John Botsford said he couldn't comment on the terms of the sale because of ongoing negotiations with Collette.

Rehovsky said that Collette reportedly has the option to buy more Folson land at the same price.

It's part of what experts are calling historic levels in farmland prices spurred by a historically unique year of record or near-record crop prices across the board coupled with pretty good crops across the board.

Wheat prices rose over $10, and farmers now can forward-sell their 2008 crop for $10 a bushel. Soybeans are at $12 a bushel, more than twice a normally good price. Barley, corn, edible beans, sunflowers - all are at high levels.

While most farmers didn't get the top prices, but sold on the way up, they are having about the best year in memory, financially, and have money to spend.

And one of the main things they spend it on is more land, which is seen as one of the best investments, too.

There are stories of land bought a year ago that was virtually paid off by the extra profits made this year. Some of the best farmland has appreciated by 40 percent in value this past year, while most has gone up 15 percent at least, experts said. And that's after several years of record increases in land values in the state, especially in the Red River Valley.

In November, a quarter-section of land near Voss, N.D., in Walsh County, sold for $4,350 an acre. That was thought to be a record, in nominal dollars, at least, for farmland that's staying farmland. (Farmland sold for commercial development, especially around the Fargo area, sells for much higher, in many cases.)

Rehovsky and others say they never have heard of anything near the $5,680 or so per acre that was reportedly the price Collette bid Friday for the parcel near St. Thomas.

Even in constant dollars, it appears to be a record in the state. Back in about 1980, when land prices rose to record levels, some farmland sold for $2,000 to $2,200 an acre in the Red River Valley. That would be about $5,000 in today's dollars, based on general inflation measures.

So, while it may be a record, it may not say so much about the general trend as about the utter top.

"I don't think it's representative of the market," Rehovsky said of the single sale in Grafton last week. "I know there was a quarter sold (this week) east of Grafton . . . that was more like $2,600 an acre."

Collette is known as a very selective and aggressive buyer of top Valley land.

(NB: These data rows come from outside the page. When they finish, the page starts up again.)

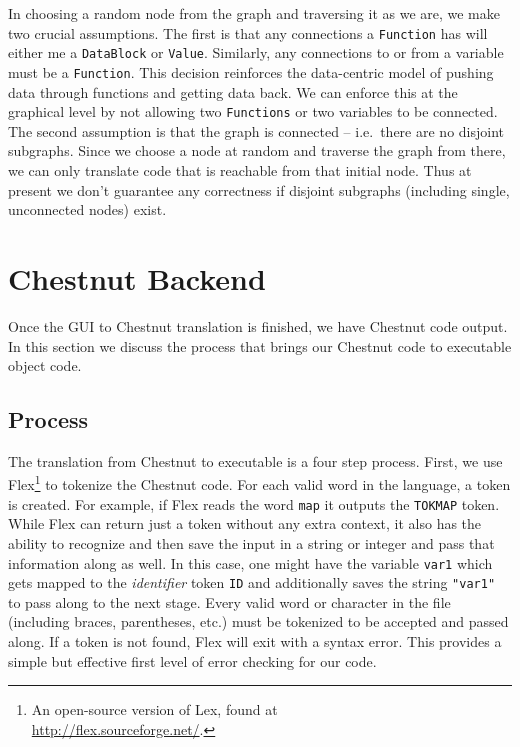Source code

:\documentclass[twocolumn]{article}
\renewcommand{\|}{\origbar} %
\newcommand{\code}[1]{\texttt{#1}}
\begin{document}
In choosing a random node from the graph and traversing it as we are, we make two crucial assumptions. The first is that any connections a \code{Function} has will either me a \code{DataBlock} or \code{Value}. Similarly, any connections to or from a variable must be a \code{Function}. This decision reinforces the data-centric model of pushing data through functions and getting data back. We can enforce this at the graphical level by not allowing two \code{Functions} or two variables to be connected. The second assumption is that the graph is connected -- i.e.\ there are no disjoint subgraphs. Since we choose a node at random and traverse the graph from there, we can only translate code that is reachable from that initial node. Thus at present we don't guarantee any correctness if disjoint subgraphs (including single, unconnected nodes) exist.

\section{Chestnut Backend}
\label{sec:chestnutBackend}

Once the GUI to Chestnut translation is finished, we have Chestnut code output. In this section we discuss the process that brings our Chestnut code to executable object code.

\subsection{Process}

The translation from Chestnut to executable is a four step process. First, we use Flex\footnote{An open-source version of Lex, found at \\ \url{http://flex.sourceforge.net/}.} to tokenize the Chestnut code. For each valid word in the language, a token is created. For example, if Flex reads the word \code{map} it outputs the \code{TOKMAP} token. While Flex can return just a token without any extra context, it also has the ability to recognize and then save the input in a string or integer and pass that information along as well. In this case, one might have the variable \code{var1} which gets mapped to the {\em identifier} token \code{ID} and additionally saves the string \code{"var1"} to pass along to the next stage. Every valid word or character in the file (including braces, parentheses, etc.) must be tokenized to be accepted and passed along. If a token is not found, Flex will exit with a syntax error. This provides a simple but effective first level of error checking for our code.
\end{document}
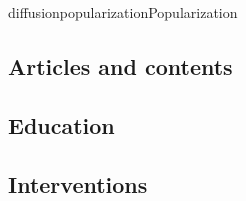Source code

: \documentclass{ra2018}
\begin{document}
\begin{module}{diffusion}{popularization}{Popularization}
\subsection{Articles and contents}

\subsection{Education}


\subsection{Interventions}
      


\end{module}
\end{document}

The Johnson Farms of Walhalla also is known as an operation with deep pockets that has bought up lots of Red River Valley farmland in recent years.


----------



## h2ofwlr (Feb 6, 2004)

This "wild" pricing is good for nobody in the long haul. It will surely come down in price in a few years, way down as I've seen the cycles, and the many bankruptcies and farm auctions of the early 1980s' and again during the drought in 88-91. Somebody always gets holding the bag of a big loss.

And this is not good for wildlife either, the demands the high prices are putting on farmers to plow every square inch of land is unreal.

And this is ALL about the slight of hand trick that the big AG COs played in selling the idea that ethynol is good for us, when it is not. It takes 100.000btu to make 102,000btu As a result corn prices rose, and crops normally planted for other type of crops skyrocketted as the farmers rushed to plant more corn. A huge chain reaction over a bad policy for the US citizens. Look at eggs, almost doubled in price in a years time. Pork, beef, etc all has gone up sharpley as they eat grain products, namely corn. Milk, Cerals, flour, etc, all have gone up too for all of us. Again all over the ethynol industries false promises the "yellow and green is good for us" It is total BS. And nobody bothers to mention the millions of gallons of water it takes each day to run those ethynol plants. Nor that the gas mileage when using ethynol is much poorer, like 25% worse when using E85 vs petroluem based gas.

And back to land prices, now estate taxes will be based upon these new prices if a person dies and the heirs have to pay these higher taxes--and most can not afford it. And so how can a young man buy say his Gfathers farm at these prices? They can't, so the the big AG farm corps will buy the land. Not good at all nfor the farmers or America.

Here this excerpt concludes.